» **Supplied records**
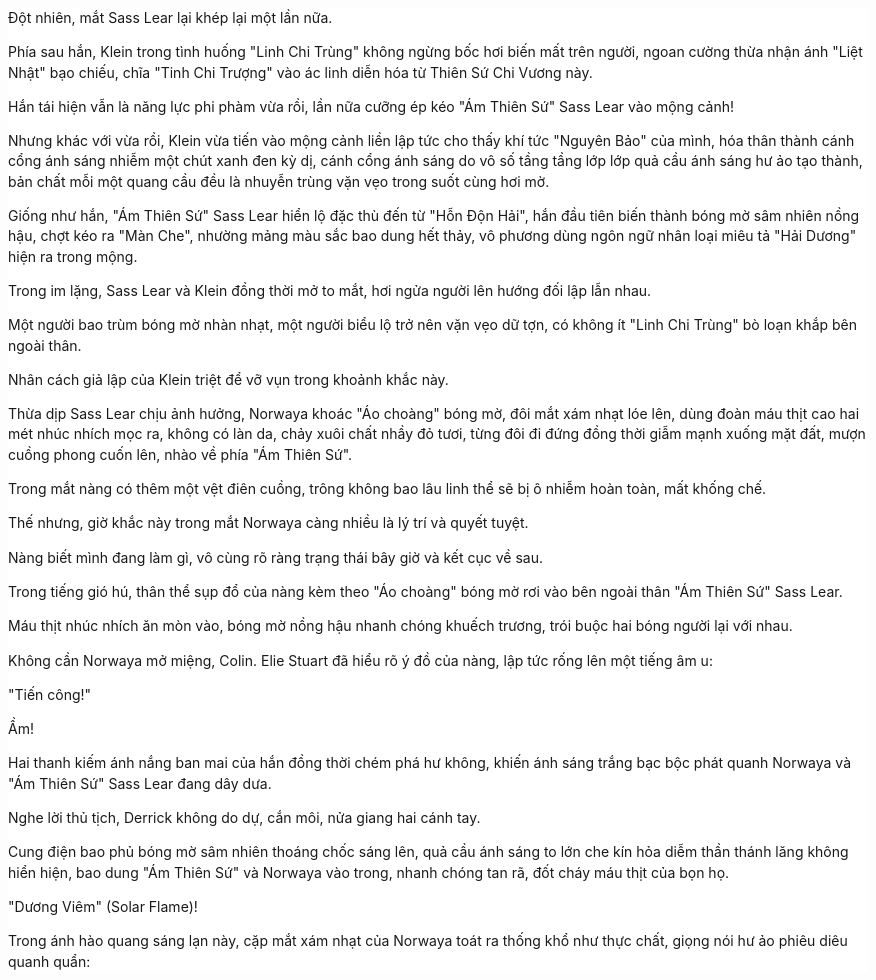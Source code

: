 Đột nhiên, mắt Sass Lear lại khép lại một lần nữa.

Phía sau hắn, Klein trong tình huống "Linh Chi Trùng" không ngừng bốc hơi biến mất trên người, ngoan cường thừa nhận ánh "Liệt Nhật" bạo chiếu, chĩa "Tinh Chi Trượng" vào ác linh diễn hóa từ Thiên Sứ Chi Vương này.

Hắn tái hiện vẫn là năng lực phi phàm vừa rồi, lần nữa cưỡng ép kéo "Ám Thiên Sứ" Sass Lear vào mộng cảnh!

Nhưng khác với vừa rồi, Klein vừa tiến vào mộng cảnh liền lập tức cho thấy khí tức "Nguyên Bảo" của mình, hóa thân thành cánh cổng ánh sáng nhiễm một chút xanh đen kỳ dị, cánh cổng ánh sáng do vô số tầng tầng lớp lớp quả cầu ánh sáng hư ảo tạo thành, bản chất mỗi một quang cầu đều là nhuyễn trùng vặn vẹo trong suốt cùng hơi mờ.

Giống như hắn, "Ám Thiên Sứ" Sass Lear hiển lộ đặc thù đến từ "Hỗn Độn Hải", hắn đầu tiên biến thành bóng mờ sâm nhiên nồng hậu, chợt kéo ra "Màn Che", nhường mảng màu sắc bao dung hết thảy, vô phương dùng ngôn ngữ nhân loại miêu tả "Hải Dương" hiện ra trong mộng.

Trong im lặng, Sass Lear và Klein đồng thời mở to mắt, hơi ngửa người lên hướng đối lập lẫn nhau.

Một người bao trùm bóng mờ nhàn nhạt, một người biểu lộ trở nên vặn vẹo dữ tợn, có không ít "Linh Chi Trùng" bò loạn khắp bên ngoài thân.

Nhân cách giả lập của Klein triệt để vỡ vụn trong khoảnh khắc này.

Thừa dịp Sass Lear chịu ảnh hưởng, Norwaya khoác "Áo choàng" bóng mờ, đôi mắt xám nhạt lóe lên, dùng đoàn máu thịt cao hai mét nhúc nhích mọc ra, không có làn da, chảy xuôi chất nhầy đỏ tươi, từng đôi đi đứng đồng thời giẫm mạnh xuống mặt đất, mượn cuồng phong cuốn lên, nhào về phía "Ám Thiên Sứ".

Trong mắt nàng có thêm một vệt điên cuồng, trông không bao lâu linh thể sẽ bị ô nhiễm hoàn toàn, mất khống chế.

Thế nhưng, giờ khắc này trong mắt Norwaya càng nhiều là lý trí và quyết tuyệt.

Nàng biết mình đang làm gì, vô cùng rõ ràng trạng thái bây giờ và kết cục về sau.

Trong tiếng gió hú, thân thể sụp đổ của nàng kèm theo "Áo choàng" bóng mờ rơi vào bên ngoài thân "Ám Thiên Sứ" Sass Lear.

Máu thịt nhúc nhích ăn mòn vào, bóng mờ nồng hậu nhanh chóng khuếch trương, trói buộc hai bóng người lại với nhau.

Không cần Norwaya mở miệng, Colin. Elie Stuart đã hiểu rõ ý đồ của nàng, lập tức rống lên một tiếng âm u:

"Tiến công!"

Ầm!

Hai thanh kiếm ánh nắng ban mai của hắn đồng thời chém phá hư không, khiến ánh sáng trắng bạc bộc phát quanh Norwaya và "Ám Thiên Sứ" Sass Lear đang dây dưa.

Nghe lời thủ tịch, Derrick không do dự, cắn môi, nửa giang hai cánh tay.

Cung điện bao phủ bóng mờ sâm nhiên thoáng chốc sáng lên, quả cầu ánh sáng to lớn che kín hỏa diễm thần thánh lăng không hiển hiện, bao dung "Ám Thiên Sứ" và Norwaya vào trong, nhanh chóng tan rã, đốt cháy máu thịt của bọn họ.

"Dương Viêm" (Solar Flame)!

Trong ánh hào quang sáng lạn này, cặp mắt xám nhạt của Norwaya toát ra thống khổ như thực chất, giọng nói hư ảo phiêu diêu quanh quẩn:
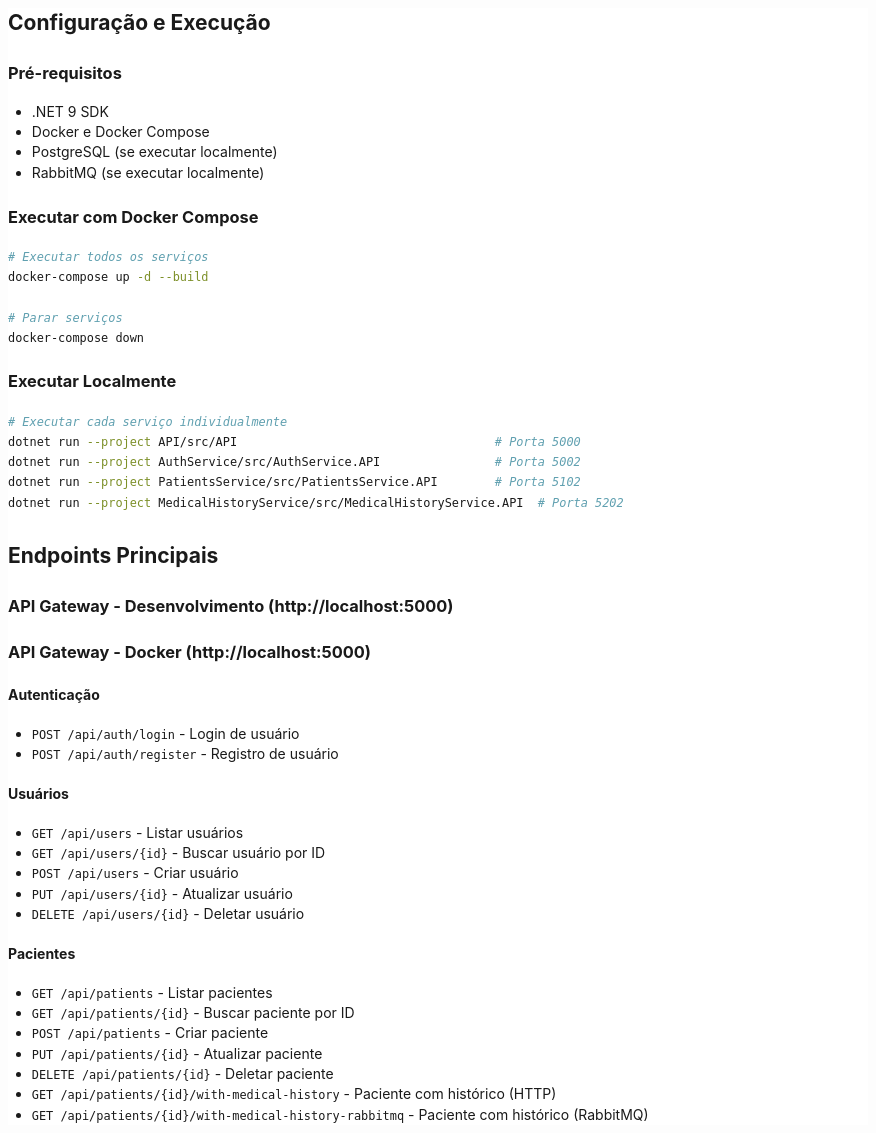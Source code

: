 ## Configuração e Execução

### Pré-requisitos
- .NET 9 SDK
- Docker e Docker Compose
- PostgreSQL (se executar localmente)
- RabbitMQ (se executar localmente)

### Executar com Docker Compose

```bash
# Executar todos os serviços
docker-compose up -d --build

# Parar serviços
docker-compose down
```

### Executar Localmente

```bash
# Executar cada serviço individualmente
dotnet run --project API/src/API                                    # Porta 5000
dotnet run --project AuthService/src/AuthService.API                # Porta 5002
dotnet run --project PatientsService/src/PatientsService.API        # Porta 5102
dotnet run --project MedicalHistoryService/src/MedicalHistoryService.API  # Porta 5202
```

## Endpoints Principais

### API Gateway - Desenvolvimento (http://localhost:5000)
### API Gateway - Docker (http://localhost:5000)

#### Autenticação
- `POST /api/auth/login` - Login de usuário
- `POST /api/auth/register` - Registro de usuário

#### Usuários
- `GET /api/users` - Listar usuários
- `GET /api/users/{id}` - Buscar usuário por ID
- `POST /api/users` - Criar usuário
- `PUT /api/users/{id}` - Atualizar usuário
- `DELETE /api/users/{id}` - Deletar usuário

#### Pacientes
- `GET /api/patients` - Listar pacientes
- `GET /api/patients/{id}` - Buscar paciente por ID
- `POST /api/patients` - Criar paciente
- `PUT /api/patients/{id}` - Atualizar paciente
- `DELETE /api/patients/{id}` - Deletar paciente
- `GET /api/patients/{id}/with-medical-history` - Paciente com histórico (HTTP)
- `GET /api/patients/{id}/with-medical-history-rabbitmq` - Paciente com histórico (RabbitMQ)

» **What the task requires**
Only lines with the word "users" should be collected from the material.

» **Task answer**
- `GET /api/users` - Listar usuários
- `GET /api/users/{id}` - Buscar usuário por ID
- `POST /api/users` - Criar usuário
- `PUT /api/users/{id}` - Atualizar usuário
- `DELETE /api/users/{id}` - Deletar usuário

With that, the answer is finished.